### YOUR GOAL:
Start at the line with "To the alien, the" in the records below, stop at the line with "everywhere (Analytic Continuation).", and return every line in that span exactly, the two end lines included.

### ENTRIES SUPPLIED:
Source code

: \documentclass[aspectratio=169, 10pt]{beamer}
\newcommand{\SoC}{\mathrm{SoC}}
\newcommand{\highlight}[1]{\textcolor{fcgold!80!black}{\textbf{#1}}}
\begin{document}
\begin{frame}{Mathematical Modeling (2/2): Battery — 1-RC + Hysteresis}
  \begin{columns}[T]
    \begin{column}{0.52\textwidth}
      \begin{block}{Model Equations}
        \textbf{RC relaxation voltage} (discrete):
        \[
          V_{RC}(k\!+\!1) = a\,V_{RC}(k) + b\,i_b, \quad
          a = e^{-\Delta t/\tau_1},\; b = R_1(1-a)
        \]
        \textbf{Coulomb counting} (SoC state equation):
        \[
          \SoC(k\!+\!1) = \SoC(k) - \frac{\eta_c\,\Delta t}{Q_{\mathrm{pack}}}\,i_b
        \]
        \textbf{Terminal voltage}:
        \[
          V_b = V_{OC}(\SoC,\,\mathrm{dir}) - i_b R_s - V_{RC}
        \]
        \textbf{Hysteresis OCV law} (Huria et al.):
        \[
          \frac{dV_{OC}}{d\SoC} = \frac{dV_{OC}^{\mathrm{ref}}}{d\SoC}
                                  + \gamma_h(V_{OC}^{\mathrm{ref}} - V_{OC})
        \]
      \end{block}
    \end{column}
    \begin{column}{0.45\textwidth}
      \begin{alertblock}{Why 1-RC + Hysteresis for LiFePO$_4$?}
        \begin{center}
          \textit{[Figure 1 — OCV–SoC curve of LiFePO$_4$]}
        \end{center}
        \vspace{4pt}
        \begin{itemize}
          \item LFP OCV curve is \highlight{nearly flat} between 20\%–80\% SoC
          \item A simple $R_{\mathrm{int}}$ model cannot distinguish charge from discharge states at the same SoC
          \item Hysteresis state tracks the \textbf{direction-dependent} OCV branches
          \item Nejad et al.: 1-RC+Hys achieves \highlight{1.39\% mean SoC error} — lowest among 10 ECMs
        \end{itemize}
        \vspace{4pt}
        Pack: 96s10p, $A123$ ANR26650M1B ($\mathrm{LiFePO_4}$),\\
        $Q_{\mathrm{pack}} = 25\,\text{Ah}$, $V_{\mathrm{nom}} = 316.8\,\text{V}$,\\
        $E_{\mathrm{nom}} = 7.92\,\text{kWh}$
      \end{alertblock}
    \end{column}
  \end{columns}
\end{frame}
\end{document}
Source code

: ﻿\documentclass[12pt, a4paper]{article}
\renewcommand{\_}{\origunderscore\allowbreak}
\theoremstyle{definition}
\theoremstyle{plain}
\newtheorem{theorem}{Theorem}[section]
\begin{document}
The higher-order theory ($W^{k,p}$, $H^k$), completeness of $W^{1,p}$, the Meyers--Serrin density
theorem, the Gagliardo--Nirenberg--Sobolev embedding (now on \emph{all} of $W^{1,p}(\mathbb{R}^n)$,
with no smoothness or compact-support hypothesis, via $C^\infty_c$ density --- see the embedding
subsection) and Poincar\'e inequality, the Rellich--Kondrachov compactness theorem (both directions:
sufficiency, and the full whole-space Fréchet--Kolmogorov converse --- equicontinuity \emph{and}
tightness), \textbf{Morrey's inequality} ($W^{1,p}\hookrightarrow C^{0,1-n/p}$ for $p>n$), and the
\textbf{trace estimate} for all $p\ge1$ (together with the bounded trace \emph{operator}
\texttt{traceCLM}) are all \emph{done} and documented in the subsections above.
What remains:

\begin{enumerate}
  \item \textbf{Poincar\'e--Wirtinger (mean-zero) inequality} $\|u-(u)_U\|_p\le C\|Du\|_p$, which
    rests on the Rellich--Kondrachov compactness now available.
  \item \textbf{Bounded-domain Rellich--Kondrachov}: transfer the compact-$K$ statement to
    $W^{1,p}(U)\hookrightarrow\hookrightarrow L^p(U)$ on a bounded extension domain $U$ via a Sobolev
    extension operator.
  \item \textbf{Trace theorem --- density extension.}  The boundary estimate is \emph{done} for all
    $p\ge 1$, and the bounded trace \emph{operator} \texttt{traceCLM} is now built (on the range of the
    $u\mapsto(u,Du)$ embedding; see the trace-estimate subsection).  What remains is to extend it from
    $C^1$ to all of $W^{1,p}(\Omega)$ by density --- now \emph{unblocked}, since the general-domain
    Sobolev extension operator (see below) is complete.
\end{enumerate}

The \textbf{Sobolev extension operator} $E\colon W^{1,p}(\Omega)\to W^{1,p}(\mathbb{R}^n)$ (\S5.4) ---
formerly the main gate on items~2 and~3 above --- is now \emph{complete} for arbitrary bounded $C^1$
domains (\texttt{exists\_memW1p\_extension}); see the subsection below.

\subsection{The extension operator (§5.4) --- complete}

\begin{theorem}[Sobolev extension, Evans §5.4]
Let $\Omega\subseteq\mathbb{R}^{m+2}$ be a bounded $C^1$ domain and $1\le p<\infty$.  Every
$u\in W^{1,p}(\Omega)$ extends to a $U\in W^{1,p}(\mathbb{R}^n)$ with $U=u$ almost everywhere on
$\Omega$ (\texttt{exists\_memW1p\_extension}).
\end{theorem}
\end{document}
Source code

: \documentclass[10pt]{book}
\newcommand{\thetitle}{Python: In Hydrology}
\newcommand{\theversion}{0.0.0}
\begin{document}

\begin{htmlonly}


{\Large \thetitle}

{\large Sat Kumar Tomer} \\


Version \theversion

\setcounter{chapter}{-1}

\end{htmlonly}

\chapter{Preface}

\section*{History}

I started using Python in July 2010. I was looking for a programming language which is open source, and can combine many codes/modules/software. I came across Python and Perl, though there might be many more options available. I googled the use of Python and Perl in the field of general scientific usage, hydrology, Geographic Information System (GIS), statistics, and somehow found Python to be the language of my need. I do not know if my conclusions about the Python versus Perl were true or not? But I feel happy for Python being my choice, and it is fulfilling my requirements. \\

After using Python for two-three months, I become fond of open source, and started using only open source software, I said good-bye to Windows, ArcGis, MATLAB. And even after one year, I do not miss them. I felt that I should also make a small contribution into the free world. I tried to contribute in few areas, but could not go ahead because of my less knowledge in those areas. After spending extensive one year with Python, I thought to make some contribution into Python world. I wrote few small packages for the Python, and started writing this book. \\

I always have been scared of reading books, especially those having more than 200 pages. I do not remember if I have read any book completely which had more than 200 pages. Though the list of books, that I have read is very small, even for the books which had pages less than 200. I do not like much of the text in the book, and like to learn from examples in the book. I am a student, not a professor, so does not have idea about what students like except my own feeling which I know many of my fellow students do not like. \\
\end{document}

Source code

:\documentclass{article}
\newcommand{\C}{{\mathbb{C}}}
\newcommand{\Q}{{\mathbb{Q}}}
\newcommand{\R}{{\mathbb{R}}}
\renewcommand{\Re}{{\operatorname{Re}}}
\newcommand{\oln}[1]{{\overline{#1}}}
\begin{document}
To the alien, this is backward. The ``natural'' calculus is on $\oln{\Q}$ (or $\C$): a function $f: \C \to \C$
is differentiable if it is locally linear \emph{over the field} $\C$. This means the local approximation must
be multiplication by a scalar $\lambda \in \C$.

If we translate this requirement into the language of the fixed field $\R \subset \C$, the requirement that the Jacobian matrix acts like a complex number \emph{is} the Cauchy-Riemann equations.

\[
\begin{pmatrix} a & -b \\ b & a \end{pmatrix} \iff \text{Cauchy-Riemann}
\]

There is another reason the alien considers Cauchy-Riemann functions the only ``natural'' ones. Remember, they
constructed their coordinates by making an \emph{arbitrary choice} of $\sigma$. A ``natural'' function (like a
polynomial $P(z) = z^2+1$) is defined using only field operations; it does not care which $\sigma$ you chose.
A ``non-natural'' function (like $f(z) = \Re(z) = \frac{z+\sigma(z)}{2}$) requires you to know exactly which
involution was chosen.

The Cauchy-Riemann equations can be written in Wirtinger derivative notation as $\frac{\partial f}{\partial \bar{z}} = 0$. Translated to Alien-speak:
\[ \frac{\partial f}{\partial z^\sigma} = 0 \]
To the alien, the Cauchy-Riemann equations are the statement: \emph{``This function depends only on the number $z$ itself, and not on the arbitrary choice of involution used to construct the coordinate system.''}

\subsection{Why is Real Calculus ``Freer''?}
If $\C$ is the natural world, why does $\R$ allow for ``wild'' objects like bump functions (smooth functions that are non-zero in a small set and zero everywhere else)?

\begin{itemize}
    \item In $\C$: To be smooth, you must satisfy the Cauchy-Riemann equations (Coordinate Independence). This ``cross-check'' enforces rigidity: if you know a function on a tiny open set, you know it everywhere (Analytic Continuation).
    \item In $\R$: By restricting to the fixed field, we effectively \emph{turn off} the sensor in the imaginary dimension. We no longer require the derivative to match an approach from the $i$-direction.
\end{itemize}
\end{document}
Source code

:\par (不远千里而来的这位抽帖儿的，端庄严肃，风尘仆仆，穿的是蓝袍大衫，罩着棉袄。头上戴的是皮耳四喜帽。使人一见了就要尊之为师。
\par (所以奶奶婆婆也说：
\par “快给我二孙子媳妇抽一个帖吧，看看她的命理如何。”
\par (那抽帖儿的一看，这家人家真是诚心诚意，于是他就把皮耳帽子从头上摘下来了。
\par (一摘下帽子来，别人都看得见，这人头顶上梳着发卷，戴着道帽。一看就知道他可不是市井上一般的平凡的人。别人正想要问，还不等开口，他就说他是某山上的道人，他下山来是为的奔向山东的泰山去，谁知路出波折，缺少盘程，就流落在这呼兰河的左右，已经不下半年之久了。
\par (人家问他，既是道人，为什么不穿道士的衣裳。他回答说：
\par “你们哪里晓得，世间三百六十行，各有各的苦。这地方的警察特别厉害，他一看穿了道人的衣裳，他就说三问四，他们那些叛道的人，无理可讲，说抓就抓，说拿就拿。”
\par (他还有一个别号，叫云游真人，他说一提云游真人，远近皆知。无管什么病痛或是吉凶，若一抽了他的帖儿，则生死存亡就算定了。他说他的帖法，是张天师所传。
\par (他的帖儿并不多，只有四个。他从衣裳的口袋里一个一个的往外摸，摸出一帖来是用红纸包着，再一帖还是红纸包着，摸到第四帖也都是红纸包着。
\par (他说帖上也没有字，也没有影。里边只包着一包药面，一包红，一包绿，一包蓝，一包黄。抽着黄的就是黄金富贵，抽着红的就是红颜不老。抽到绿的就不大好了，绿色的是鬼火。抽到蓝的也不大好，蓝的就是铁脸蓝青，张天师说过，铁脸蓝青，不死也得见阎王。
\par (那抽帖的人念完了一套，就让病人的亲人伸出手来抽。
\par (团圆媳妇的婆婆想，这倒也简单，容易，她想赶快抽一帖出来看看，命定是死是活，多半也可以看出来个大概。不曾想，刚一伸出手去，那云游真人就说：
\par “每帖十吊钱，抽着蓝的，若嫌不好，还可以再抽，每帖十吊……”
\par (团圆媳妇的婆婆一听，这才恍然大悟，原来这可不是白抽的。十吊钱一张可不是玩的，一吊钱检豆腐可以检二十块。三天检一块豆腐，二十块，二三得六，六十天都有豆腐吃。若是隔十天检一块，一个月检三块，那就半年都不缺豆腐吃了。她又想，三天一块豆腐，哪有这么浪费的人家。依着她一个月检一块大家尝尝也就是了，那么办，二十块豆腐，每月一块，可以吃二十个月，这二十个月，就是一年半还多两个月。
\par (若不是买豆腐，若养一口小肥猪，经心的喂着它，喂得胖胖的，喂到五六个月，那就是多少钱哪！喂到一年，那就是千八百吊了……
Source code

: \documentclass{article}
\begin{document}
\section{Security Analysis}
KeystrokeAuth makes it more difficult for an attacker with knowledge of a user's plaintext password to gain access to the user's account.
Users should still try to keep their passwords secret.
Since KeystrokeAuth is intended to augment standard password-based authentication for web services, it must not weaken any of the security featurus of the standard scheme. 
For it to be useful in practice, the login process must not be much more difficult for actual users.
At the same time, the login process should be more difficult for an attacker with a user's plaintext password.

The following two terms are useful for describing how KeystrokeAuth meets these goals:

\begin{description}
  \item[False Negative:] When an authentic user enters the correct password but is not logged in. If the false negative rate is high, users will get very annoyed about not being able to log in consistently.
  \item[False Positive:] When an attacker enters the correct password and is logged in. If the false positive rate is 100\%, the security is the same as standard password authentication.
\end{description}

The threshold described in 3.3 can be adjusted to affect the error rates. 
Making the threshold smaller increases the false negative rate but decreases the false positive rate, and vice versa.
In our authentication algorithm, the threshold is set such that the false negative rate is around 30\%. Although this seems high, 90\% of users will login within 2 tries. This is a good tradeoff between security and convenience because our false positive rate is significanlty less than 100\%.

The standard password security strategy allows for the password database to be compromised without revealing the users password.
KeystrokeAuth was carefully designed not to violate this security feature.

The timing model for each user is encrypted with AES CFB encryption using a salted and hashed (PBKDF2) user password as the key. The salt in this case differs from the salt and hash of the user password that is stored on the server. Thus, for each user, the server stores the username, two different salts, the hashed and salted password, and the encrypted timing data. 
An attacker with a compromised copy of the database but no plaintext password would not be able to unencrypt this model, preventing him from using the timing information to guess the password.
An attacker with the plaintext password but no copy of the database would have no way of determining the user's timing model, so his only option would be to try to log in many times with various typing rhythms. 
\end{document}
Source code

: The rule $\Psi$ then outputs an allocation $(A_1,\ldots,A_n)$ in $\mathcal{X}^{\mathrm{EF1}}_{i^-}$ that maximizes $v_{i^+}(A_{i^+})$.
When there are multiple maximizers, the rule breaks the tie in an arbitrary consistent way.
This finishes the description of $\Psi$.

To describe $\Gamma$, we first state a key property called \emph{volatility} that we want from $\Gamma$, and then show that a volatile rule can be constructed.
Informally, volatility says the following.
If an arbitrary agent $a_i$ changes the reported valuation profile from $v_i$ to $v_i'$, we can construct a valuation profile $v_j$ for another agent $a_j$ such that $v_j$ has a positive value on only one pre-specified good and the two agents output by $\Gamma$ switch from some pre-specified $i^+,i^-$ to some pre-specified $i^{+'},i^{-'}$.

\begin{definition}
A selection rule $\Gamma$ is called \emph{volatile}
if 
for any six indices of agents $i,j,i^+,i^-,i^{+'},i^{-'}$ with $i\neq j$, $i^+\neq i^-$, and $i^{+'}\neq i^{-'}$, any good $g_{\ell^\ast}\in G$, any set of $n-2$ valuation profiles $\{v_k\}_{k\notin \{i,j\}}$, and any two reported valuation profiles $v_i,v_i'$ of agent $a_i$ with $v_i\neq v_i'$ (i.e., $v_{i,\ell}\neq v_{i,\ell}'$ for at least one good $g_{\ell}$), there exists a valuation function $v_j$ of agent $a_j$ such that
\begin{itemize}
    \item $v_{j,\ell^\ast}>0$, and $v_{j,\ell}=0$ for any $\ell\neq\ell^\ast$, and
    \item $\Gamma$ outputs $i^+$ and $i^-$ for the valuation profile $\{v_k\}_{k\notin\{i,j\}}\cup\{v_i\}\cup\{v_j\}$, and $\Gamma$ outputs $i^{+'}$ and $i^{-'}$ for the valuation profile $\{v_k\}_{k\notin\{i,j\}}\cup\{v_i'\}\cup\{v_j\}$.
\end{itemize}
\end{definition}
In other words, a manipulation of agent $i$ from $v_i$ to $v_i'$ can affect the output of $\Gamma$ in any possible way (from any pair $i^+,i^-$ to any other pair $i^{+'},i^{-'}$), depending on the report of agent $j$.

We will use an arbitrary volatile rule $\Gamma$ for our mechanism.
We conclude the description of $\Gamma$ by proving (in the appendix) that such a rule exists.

### ANSWER AREA:
To the alien, the Cauchy-Riemann equations are the statement: \emph{``This function depends only on the number $z$ itself, and not on the arbitrary choice of involution used to construct the coordinate system.''}

\subsection{Why is Real Calculus ``Freer''?}
If $\C$ is the natural world, why does $\R$ allow for ``wild'' objects like bump functions (smooth functions that are non-zero in a small set and zero everywhere else)?

\begin{itemize}
    \item In $\C$: To be smooth, you must satisfy the Cauchy-Riemann equations (Coordinate Independence). This ``cross-check'' enforces rigidity: if you know a function on a tiny open set, you know it everywhere (Analytic Continuation).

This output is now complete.